Stored data entries
***
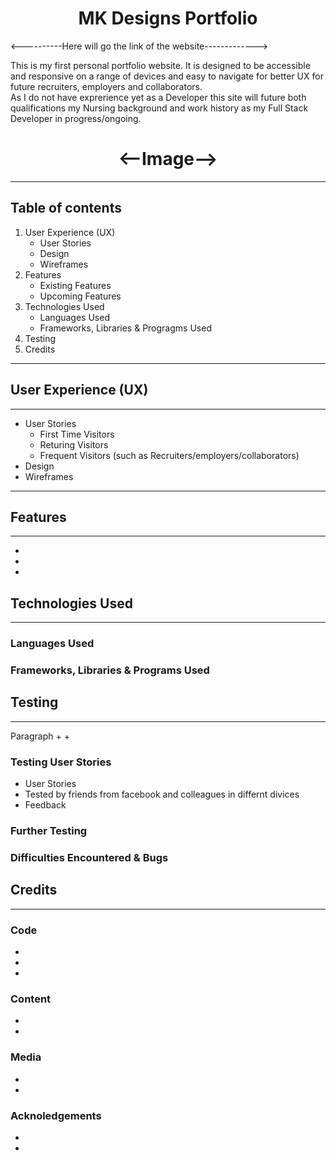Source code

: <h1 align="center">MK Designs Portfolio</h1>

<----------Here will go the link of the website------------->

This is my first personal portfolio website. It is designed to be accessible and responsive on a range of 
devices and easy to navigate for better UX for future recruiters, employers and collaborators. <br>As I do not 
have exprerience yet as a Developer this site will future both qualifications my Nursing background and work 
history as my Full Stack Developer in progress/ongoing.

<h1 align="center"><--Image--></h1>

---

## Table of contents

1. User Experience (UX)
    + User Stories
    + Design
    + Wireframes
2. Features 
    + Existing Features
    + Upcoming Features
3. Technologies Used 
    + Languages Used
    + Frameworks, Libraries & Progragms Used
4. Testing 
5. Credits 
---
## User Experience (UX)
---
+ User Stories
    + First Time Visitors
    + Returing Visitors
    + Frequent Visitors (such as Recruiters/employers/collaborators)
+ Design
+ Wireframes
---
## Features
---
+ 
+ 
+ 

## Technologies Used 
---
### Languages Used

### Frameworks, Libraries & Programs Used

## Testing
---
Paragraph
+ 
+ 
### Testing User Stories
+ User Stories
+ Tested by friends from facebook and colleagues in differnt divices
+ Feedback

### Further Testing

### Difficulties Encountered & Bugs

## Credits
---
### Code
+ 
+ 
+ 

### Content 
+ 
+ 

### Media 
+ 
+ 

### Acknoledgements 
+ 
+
***
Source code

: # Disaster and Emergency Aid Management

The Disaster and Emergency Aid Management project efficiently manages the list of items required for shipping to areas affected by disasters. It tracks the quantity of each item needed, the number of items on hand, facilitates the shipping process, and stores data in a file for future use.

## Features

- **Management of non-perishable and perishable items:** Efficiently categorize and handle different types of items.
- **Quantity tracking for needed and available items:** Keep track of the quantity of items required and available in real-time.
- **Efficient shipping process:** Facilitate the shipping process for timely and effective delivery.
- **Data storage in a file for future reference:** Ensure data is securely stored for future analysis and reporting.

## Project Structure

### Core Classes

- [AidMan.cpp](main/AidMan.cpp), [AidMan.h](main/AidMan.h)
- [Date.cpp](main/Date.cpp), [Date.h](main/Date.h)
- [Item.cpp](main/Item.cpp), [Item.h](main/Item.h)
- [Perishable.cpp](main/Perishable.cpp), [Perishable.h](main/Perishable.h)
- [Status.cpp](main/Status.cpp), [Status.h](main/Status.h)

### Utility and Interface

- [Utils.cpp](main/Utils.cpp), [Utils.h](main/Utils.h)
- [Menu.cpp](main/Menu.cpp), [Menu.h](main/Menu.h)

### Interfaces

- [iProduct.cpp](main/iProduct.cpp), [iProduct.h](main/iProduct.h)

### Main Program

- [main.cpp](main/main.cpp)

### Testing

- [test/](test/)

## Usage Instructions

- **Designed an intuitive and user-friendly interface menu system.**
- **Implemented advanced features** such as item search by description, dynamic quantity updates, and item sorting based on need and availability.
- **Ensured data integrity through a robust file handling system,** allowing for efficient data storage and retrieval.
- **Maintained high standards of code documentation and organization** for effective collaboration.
***
■ Exercise goal ■
Which lines above run from the one containing "This is my first" to the one containing "devices and easy"? Give them again exactly, both ends included.

■ Reply ■
This is my first personal portfolio website. It is designed to be accessible and responsive on a range of 
devices and easy to navigate for better UX for future recruiters, employers and collaborators. <br>As I do not 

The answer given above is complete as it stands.